Exercise requirements |
Select all lines in the records that include "Determinacy".

= = = =

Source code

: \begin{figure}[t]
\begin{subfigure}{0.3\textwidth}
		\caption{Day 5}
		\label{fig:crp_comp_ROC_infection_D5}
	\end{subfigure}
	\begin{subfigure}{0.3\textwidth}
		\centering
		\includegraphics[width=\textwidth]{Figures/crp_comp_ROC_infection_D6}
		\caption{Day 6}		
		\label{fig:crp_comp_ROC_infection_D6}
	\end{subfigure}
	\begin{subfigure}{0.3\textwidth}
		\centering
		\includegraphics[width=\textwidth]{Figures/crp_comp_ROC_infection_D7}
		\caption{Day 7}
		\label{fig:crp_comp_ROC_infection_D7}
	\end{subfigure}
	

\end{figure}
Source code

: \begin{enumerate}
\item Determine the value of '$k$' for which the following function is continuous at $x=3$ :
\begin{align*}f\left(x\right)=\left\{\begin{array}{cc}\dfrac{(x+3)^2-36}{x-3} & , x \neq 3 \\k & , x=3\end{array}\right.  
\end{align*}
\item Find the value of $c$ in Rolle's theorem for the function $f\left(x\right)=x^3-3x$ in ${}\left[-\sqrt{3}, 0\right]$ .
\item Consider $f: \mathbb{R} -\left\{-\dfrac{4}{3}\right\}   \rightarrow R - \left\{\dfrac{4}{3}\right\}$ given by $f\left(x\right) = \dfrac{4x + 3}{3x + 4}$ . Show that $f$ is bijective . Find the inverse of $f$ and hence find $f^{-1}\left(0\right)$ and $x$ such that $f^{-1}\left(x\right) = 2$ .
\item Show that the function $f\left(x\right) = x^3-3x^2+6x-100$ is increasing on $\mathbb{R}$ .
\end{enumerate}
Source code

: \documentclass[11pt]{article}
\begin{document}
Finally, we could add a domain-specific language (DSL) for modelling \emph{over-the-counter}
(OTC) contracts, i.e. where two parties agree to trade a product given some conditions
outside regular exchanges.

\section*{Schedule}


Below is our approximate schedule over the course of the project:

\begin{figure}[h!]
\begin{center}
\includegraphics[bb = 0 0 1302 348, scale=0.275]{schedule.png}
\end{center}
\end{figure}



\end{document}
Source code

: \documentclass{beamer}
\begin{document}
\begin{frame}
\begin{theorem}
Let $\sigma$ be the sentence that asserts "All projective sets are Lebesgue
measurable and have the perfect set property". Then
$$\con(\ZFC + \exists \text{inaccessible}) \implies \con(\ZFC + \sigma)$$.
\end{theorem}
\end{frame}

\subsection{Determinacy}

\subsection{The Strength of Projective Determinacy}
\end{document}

= = = =

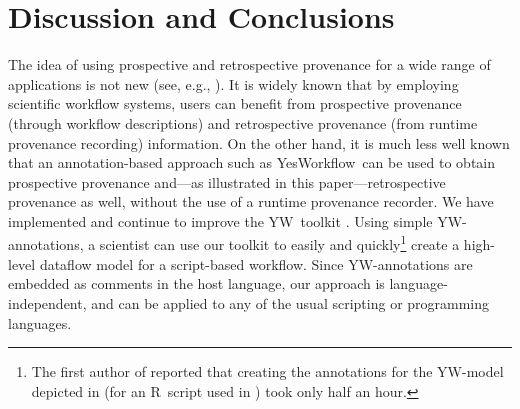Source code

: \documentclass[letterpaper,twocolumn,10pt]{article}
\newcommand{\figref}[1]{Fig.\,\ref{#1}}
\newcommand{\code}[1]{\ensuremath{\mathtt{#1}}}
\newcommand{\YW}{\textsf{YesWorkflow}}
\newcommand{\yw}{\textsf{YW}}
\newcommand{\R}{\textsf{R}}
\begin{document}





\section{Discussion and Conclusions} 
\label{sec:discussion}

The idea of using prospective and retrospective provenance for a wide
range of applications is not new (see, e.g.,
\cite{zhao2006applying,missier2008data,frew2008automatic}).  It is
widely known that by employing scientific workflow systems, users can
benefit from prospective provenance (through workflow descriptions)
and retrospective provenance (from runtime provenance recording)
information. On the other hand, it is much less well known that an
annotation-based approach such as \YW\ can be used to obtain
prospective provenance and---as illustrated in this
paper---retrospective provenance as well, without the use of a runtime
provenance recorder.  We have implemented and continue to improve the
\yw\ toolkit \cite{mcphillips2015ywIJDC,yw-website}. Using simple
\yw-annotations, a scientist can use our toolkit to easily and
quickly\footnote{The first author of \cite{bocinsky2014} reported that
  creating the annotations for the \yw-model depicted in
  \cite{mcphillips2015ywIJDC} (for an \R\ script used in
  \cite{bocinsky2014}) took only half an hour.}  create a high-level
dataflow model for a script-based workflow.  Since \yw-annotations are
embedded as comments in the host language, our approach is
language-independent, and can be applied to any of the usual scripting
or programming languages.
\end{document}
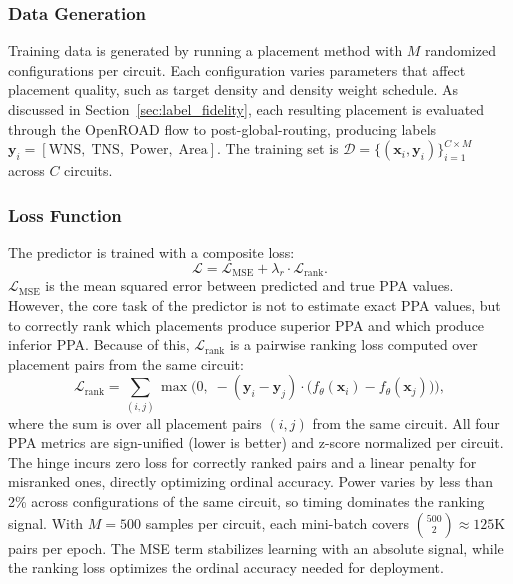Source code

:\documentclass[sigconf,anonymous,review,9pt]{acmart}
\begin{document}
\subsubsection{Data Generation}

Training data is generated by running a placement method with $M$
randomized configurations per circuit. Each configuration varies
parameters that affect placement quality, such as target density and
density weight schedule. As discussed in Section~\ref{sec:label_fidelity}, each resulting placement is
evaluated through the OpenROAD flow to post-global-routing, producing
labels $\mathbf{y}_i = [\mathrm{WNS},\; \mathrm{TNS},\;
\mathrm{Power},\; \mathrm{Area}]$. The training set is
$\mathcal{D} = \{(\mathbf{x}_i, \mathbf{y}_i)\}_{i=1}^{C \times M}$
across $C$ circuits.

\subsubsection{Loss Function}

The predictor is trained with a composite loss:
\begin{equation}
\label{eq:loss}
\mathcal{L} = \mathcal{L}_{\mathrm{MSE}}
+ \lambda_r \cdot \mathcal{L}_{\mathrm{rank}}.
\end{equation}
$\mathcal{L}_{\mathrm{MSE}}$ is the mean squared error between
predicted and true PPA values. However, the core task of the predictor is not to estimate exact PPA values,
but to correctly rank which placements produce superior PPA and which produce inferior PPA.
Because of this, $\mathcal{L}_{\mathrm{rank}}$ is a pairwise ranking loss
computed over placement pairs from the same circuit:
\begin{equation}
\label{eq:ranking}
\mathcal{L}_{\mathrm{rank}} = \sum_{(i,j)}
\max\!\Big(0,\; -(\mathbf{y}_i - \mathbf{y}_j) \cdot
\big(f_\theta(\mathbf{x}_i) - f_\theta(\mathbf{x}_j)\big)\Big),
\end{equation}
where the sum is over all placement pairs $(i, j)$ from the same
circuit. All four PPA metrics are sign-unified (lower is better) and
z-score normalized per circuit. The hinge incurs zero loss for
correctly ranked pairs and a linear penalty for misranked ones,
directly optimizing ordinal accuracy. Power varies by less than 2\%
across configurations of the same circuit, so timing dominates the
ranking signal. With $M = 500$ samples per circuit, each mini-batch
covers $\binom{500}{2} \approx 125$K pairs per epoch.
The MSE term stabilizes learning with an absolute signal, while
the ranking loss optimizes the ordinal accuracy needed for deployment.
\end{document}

= = = =

Written answer |
\subsection{Determinacy}
\subsection{The Strength of Projective Determinacy}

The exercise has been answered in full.